Input data Block Start

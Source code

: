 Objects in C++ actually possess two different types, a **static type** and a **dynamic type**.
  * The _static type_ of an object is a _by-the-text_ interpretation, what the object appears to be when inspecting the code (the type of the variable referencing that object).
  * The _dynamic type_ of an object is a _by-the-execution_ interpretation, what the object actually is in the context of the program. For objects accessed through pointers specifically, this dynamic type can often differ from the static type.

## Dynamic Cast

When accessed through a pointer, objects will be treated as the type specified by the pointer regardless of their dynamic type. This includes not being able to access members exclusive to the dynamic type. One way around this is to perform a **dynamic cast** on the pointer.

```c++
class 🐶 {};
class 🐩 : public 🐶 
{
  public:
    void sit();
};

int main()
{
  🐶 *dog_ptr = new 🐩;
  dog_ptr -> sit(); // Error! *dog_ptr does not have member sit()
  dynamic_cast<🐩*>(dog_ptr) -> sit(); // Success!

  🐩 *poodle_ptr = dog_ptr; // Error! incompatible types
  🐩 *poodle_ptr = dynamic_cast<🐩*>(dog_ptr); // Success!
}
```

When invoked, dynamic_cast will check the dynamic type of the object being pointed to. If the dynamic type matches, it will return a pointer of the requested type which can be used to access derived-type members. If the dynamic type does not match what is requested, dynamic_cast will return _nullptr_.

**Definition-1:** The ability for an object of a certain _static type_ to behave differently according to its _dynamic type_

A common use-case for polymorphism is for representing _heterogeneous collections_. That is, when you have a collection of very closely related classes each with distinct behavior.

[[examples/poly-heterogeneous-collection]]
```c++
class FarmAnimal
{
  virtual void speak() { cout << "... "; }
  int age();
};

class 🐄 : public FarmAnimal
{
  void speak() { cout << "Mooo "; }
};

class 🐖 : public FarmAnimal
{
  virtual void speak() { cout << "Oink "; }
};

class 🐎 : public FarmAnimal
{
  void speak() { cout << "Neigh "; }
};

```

Input data Block End

Exercise =>
Make an exact copy of the listing shown above.

Answer to the exercise =>
Source code

: Objects in C++ actually possess two different types, a **static type** and a **dynamic type**.
  * The _static type_ of an object is a _by-the-text_ interpretation, what the object appears to be when inspecting the code (the type of the variable referencing that object).
  * The _dynamic type_ of an object is a _by-the-execution_ interpretation, what the object actually is in the context of the program. For objects accessed through pointers specifically, this dynamic type can often differ from the static type.

## Dynamic Cast

When accessed through a pointer, objects will be treated as the type specified by the pointer regardless of their dynamic type. This includes not being able to access members exclusive to the dynamic type. One way around this is to perform a **dynamic cast** on the pointer.

```c++
class 🐶 {};
class 🐩 : public 🐶 
{
  public:
    void sit();
};

int main()
{
  🐶 *dog_ptr = new 🐩;
  dog_ptr -> sit(); // Error! *dog_ptr does not have member sit()
  dynamic_cast<🐩*>(dog_ptr) -> sit(); // Success!

  🐩 *poodle_ptr = dog_ptr; // Error! incompatible types
  🐩 *poodle_ptr = dynamic_cast<🐩*>(dog_ptr); // Success!
}
```

When invoked, dynamic_cast will check the dynamic type of the object being pointed to. If the dynamic type matches, it will return a pointer of the requested type which can be used to access derived-type members. If the dynamic type does not match what is requested, dynamic_cast will return _nullptr_.

**Definition-1:** The ability for an object of a certain _static type_ to behave differently according to its _dynamic type_

A common use-case for polymorphism is for representing _heterogeneous collections_. That is, when you have a collection of very closely related classes each with distinct behavior.

[[examples/poly-heterogeneous-collection]]
```c++
class FarmAnimal
{
  virtual void speak() { cout << "... "; }
  int age();
};

class 🐄 : public FarmAnimal
{
  void speak() { cout << "Mooo "; }
};

class 🐖 : public FarmAnimal
{
  virtual void speak() { cout << "Oink "; }
};

class 🐎 : public FarmAnimal
{
  void speak() { cout << "Neigh "; }
};

```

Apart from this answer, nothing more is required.